▶ **What to produce**: Everything from the first line of the records to the line containing "sleep()：使一个正在运", inclusive, is to be extracted exactly, and nothing more.

▶ **Data for this exercise**:
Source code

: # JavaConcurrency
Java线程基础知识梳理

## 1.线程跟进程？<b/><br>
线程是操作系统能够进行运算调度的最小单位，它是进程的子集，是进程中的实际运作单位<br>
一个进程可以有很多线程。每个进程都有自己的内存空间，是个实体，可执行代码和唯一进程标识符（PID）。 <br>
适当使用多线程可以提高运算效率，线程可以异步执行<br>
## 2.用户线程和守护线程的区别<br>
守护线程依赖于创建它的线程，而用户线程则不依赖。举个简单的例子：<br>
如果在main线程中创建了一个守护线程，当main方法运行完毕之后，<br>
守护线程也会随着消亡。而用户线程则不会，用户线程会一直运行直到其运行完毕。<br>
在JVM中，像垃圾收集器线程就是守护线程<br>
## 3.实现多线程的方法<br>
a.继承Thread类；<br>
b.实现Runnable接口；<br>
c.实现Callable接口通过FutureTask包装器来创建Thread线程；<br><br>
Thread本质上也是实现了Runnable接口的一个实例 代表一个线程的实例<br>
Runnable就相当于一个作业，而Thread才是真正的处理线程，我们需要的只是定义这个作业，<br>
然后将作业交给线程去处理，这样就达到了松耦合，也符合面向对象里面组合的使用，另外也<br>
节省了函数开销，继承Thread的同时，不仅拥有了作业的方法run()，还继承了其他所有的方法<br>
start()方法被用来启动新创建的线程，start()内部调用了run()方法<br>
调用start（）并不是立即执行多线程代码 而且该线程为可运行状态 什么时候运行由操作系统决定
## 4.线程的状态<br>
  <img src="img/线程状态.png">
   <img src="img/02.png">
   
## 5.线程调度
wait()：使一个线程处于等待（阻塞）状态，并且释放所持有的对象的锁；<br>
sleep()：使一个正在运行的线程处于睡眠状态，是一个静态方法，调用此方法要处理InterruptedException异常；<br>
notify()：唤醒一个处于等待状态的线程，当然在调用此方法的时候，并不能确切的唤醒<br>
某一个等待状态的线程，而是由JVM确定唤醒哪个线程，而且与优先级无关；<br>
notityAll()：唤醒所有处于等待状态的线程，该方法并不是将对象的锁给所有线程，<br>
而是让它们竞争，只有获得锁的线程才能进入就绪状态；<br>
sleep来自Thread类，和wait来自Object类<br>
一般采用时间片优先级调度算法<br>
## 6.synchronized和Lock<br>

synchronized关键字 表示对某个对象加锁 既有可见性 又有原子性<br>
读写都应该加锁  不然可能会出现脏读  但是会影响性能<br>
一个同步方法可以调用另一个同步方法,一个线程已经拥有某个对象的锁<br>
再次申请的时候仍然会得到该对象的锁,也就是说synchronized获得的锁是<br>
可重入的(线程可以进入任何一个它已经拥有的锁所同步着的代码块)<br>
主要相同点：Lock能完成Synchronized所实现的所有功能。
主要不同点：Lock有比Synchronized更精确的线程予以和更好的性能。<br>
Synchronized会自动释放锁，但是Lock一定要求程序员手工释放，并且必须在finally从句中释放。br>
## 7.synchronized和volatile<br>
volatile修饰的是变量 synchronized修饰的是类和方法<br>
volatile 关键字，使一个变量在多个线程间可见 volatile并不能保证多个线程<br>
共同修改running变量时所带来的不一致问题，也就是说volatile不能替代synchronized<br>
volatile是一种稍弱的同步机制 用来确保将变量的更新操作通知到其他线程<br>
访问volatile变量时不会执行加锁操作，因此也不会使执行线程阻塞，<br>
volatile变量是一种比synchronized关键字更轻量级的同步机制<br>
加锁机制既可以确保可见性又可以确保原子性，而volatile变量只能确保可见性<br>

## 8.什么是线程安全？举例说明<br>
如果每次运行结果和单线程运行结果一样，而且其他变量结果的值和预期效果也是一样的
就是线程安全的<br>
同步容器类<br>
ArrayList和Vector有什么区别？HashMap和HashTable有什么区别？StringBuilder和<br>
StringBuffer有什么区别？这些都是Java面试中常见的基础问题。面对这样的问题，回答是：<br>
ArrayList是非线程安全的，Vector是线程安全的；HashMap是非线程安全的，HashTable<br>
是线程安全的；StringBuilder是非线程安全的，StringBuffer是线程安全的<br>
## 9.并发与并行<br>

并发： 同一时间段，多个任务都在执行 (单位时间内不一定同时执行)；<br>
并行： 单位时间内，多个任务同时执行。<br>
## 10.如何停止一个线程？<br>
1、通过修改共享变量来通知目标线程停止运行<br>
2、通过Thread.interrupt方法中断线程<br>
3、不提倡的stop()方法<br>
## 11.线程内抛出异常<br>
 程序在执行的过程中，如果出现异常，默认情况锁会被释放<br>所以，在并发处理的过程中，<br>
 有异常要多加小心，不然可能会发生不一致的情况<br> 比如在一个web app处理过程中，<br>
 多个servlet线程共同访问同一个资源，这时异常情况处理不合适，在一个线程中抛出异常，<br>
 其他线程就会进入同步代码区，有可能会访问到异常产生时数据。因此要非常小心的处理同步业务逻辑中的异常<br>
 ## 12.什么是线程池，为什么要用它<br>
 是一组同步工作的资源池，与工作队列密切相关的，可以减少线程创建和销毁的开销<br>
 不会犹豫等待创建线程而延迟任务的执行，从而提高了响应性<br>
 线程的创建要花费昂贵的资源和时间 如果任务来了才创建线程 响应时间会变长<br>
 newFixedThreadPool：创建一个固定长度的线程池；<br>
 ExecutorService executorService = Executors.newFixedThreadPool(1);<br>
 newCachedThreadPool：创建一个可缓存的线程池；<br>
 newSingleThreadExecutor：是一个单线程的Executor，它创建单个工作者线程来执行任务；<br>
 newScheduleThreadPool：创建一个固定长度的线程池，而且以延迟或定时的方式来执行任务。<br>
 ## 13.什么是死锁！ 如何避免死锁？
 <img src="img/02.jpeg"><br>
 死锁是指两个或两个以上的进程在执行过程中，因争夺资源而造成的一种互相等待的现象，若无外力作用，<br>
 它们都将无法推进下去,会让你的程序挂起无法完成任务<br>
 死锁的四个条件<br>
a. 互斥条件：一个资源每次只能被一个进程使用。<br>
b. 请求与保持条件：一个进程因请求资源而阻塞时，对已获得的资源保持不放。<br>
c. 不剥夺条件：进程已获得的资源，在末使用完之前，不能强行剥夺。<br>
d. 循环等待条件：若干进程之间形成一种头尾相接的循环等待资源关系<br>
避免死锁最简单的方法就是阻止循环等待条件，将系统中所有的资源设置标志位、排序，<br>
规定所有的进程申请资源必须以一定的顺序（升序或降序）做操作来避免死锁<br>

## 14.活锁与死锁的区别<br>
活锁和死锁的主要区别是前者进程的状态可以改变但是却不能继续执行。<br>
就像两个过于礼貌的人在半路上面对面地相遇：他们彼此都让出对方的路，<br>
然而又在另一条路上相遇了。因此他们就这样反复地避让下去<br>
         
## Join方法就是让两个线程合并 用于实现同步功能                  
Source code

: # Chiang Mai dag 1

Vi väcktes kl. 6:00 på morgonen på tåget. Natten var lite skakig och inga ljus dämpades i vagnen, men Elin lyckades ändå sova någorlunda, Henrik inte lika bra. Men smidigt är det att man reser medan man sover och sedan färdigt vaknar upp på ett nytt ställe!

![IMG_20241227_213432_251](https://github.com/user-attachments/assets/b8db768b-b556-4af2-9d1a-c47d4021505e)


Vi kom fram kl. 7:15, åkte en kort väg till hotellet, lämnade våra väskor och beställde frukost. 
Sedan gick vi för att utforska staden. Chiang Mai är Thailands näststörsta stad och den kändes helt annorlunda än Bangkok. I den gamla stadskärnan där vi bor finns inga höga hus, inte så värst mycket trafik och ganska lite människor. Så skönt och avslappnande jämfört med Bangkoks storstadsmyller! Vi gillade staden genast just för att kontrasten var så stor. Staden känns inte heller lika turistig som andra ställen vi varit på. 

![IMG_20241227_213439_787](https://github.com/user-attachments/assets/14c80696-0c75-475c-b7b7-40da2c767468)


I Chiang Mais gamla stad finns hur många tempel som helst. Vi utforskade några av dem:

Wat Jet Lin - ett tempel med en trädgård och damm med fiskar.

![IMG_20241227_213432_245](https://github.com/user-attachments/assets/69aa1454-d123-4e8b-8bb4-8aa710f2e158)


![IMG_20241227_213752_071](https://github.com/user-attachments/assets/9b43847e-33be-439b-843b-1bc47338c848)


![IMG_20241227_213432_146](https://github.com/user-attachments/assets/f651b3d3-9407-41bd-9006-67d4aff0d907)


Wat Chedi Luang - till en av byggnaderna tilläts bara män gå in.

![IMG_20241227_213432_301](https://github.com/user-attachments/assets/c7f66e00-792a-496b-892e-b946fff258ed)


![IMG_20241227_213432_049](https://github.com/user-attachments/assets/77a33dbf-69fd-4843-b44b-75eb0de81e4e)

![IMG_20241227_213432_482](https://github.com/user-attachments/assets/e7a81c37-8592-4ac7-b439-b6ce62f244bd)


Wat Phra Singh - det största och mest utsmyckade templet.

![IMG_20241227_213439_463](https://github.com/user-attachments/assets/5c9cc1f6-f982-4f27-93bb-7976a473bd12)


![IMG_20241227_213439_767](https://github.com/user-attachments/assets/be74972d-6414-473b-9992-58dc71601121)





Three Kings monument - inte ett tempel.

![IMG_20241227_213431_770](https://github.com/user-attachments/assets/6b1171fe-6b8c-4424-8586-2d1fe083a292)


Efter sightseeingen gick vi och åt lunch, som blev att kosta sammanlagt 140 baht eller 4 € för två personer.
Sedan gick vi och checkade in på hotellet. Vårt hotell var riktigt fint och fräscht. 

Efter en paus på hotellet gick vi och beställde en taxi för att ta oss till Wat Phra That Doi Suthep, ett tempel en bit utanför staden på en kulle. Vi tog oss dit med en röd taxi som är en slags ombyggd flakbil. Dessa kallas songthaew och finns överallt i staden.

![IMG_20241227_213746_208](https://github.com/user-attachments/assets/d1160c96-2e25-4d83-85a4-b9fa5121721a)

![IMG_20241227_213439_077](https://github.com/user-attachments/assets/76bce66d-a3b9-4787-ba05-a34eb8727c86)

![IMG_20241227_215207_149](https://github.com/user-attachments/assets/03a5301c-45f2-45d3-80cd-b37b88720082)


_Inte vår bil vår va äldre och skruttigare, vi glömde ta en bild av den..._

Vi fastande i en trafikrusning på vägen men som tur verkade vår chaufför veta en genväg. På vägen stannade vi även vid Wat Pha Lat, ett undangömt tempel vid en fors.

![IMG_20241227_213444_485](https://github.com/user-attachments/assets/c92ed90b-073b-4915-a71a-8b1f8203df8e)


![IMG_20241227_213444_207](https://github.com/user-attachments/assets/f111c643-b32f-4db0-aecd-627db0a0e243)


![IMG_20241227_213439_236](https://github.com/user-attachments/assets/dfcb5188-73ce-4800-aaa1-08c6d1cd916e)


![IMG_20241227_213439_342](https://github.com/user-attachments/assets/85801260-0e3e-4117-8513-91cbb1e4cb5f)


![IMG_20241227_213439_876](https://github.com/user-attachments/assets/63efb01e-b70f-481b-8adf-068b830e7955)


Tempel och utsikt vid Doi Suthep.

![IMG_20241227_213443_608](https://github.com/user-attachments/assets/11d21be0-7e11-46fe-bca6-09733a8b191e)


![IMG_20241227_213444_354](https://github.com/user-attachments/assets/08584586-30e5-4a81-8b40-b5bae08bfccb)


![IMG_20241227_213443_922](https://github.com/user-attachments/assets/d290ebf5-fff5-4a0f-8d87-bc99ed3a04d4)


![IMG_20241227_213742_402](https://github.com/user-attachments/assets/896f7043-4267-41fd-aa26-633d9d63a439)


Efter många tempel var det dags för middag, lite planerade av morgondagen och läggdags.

▶ **Written response**:
Source code

: # JavaConcurrency
Java线程基础知识梳理

## 1.线程跟进程？<b/><br>
线程是操作系统能够进行运算调度的最小单位，它是进程的子集，是进程中的实际运作单位<br>
一个进程可以有很多线程。每个进程都有自己的内存空间，是个实体，可执行代码和唯一进程标识符（PID）。 <br>
适当使用多线程可以提高运算效率，线程可以异步执行<br>
## 2.用户线程和守护线程的区别<br>
守护线程依赖于创建它的线程，而用户线程则不依赖。举个简单的例子：<br>
如果在main线程中创建了一个守护线程，当main方法运行完毕之后，<br>
守护线程也会随着消亡。而用户线程则不会，用户线程会一直运行直到其运行完毕。<br>
在JVM中，像垃圾收集器线程就是守护线程<br>
## 3.实现多线程的方法<br>
a.继承Thread类；<br>
b.实现Runnable接口；<br>
c.实现Callable接口通过FutureTask包装器来创建Thread线程；<br><br>
Thread本质上也是实现了Runnable接口的一个实例 代表一个线程的实例<br>
Runnable就相当于一个作业，而Thread才是真正的处理线程，我们需要的只是定义这个作业，<br>
然后将作业交给线程去处理，这样就达到了松耦合，也符合面向对象里面组合的使用，另外也<br>
节省了函数开销，继承Thread的同时，不仅拥有了作业的方法run()，还继承了其他所有的方法<br>
start()方法被用来启动新创建的线程，start()内部调用了run()方法<br>
调用start（）并不是立即执行多线程代码 而且该线程为可运行状态 什么时候运行由操作系统决定
## 4.线程的状态<br>
  <img src="img/线程状态.png">
   <img src="img/02.png">
   
## 5.线程调度
wait()：使一个线程处于等待（阻塞）状态，并且释放所持有的对象的锁；<br>
sleep()：使一个正在运行的线程处于睡眠状态，是一个静态方法，调用此方法要处理InterruptedException异常；<br>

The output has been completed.